Che cosa prevede il regolamento UE n.679/2016 (cd GDPR) relativamente al trattamento di dati sanitari?

L’ormai famoso Reg. UE n. 679/2016 (cd. G.D.P.R.) ed il successivo D.lgs. n. 101/2018 che ha novellato il Codice della Privacy (il D.lgs. 196/2003) adeguandolo definitivamente al Regolamento Europeo, non si trova affatto impreparato di fronte a questa situazione. Invero, l’Art. 9 garantisce maggior protezione e tutela ai dati cosiddetti particolari, tra i quali, in prima linea, spiccano i dati relativi alla salute delle persone fisiche (si pensi al controllo della temperatura corporea prima dell’accesso all’interno dei luoghi di lavoro). Il Garante Privacy Italiano, in linea con il Garante Privacy Europeo, ha più volte sottolineato che aziende, imprese, società, professionisti etc. non devono procedere ad una raccolta e ad un trattamento di tali dati in modalità “fai da te”. Sarà necessario, dunque, adottare specifiche misure di sicurezza idonee a garantire un corretto trattamento del dato sanitario evitando pregiudizi per tutti i soggetti interessati.
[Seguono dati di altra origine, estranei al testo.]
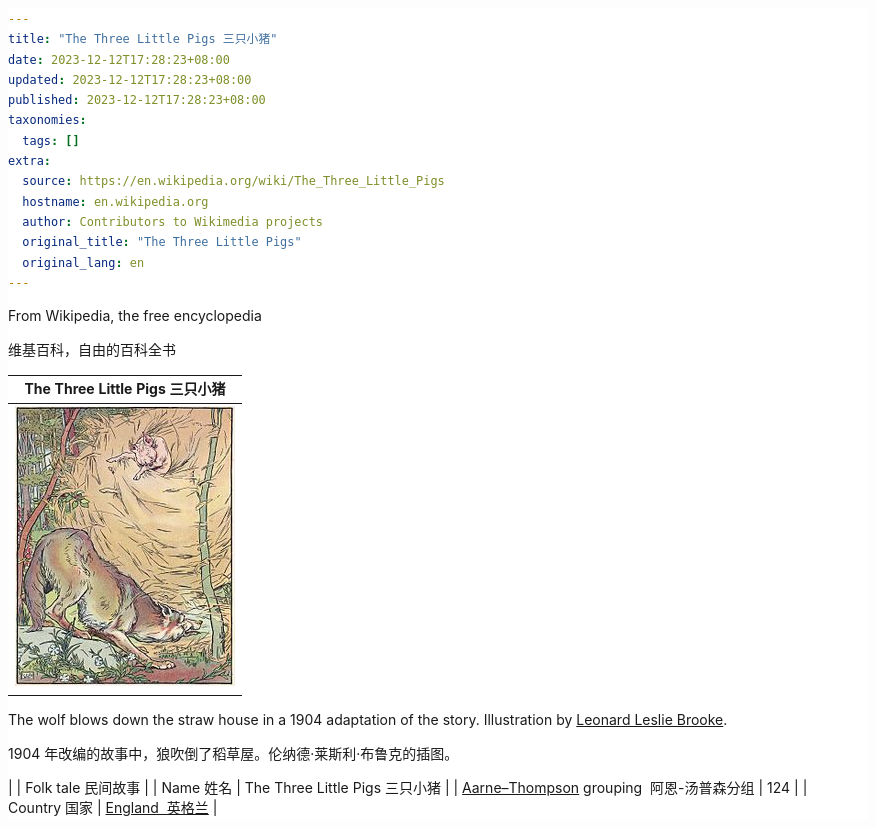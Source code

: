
 ```yaml
---
title: "The Three Little Pigs 三只小猪"
date: 2023-12-12T17:28:23+08:00
updated: 2023-12-12T17:28:23+08:00
published: 2023-12-12T17:28:23+08:00
taxonomies:
  tags: []
extra:
  source: https://en.wikipedia.org/wiki/The_Three_Little_Pigs
  hostname: en.wikipedia.org
  author: Contributors to Wikimedia projects
  original_title: "The Three Little Pigs"
  original_lang: en
---
```


From Wikipedia, the free encyclopedia  

维基百科，自由的百科全书

| The Three Little Pigs 三只小猪 |
| --- |
| [![](220px-Three_little_pigs_1904_straw_house.jpg)](https://en.wikipedia.org/wiki/File:Three_little_pigs_1904_straw_house.jpg)
The wolf blows down the straw house in a 1904 adaptation of the story. Illustration by [Leonard Leslie Brooke](https://en.wikipedia.org/wiki/Leonard_Leslie_Brooke "Leonard Leslie Brooke").  

1904 年改编的故事中，狼吹倒了稻草屋。伦纳德·莱斯利·布鲁克的插图。

 |
| Folk tale 民间故事 |
| Name 姓名 | The Three Little Pigs 三只小猪 |
| [Aarne–Thompson](https://en.wikipedia.org/wiki/Aarne%E2%80%93Thompson_classification_system "Aarne–Thompson classification system") grouping  阿恩-汤普森分组 | 124 |
| Country 国家 | [England  英格兰](https://en.wikipedia.org/wiki/England "England") |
Quali sono le implicazioni per le aziende?

La pandemia ha messo letteralmente “in ginocchio” tantissime imprese, aziende, società e professionisti e lascia l’onere agli stessi di ripartire rispettando i cd. protocolli anti-contagio finalizzati a evitare un’ulteriore diffusione del Covid-19.
Pertanto, oggi, le persone giuridiche, si vedono costrette a cambiare il loro modus operandi nei confronti dei dipendenti, collaboratori, fornitori, clienti etc., andando a trattare dati che, generalmente, non venivano trattati prima.
Il Coronavirus e i nuovi adempimenti ad esso correlati, non ha messo in quarantena la privacy delle persone fisiche ma ha rafforzato ancora di più il diritto alla riservatezza delle informazioni personali e della vita privata di ciascun individuo, da intendere come la facoltà di impedire che le informazioni riguardanti tale sfera personale siano divulgate in assenza dell’autorizzazione dell’interessato, od anche il diritto alla non intromissione nella sfera privata da parte di terzi.
Si stima che nella sola Provincia di Bergamo il 50% delle imprese non siano correttamente adeguate alle normative privacy; questa, a mio modesto parere, è una buona occasione per garantire protezione e, nel contempo, tutelarsi ed evitare così cospicue sanzioni.
Il G.D.P.R, infatti, ha introdotto, per le violazioni privacy, sanzioni fino al 4% del fatturato annuo mondiale o fino a 20 milioni di euro, a seconda di quale importo sia maggiore, senza escludere altresì la possibilità di ripercussioni di carattere civile e/o penale nei confronti del titolare del trattamento dei dati.

Che consiglio vuol dare all’aziende per adeguarsi?

Le aziende, le imprese, le società e i professionisti che, ad oggi, non hanno ancora trattato la questione privacy, dovrebbero, supportati da specifici professionisti, cambiare rotta adeguandosi definitivamente alla normativa.
Il rischio è che, oltre alla crisi economica scatenata dalla pandemia, si sommino altri costi da sostenere per le aziende dovuti ai mancati adeguamenti previsti già da tempo in materia di privacy dal regolamento EU sopra citato che oggi non può più essere sottovalutato o ignorato (come già prima). La privacy è un diritto fondamentale di ciascuno di noi e come tale va garantito da tutti gli attori coinvolti.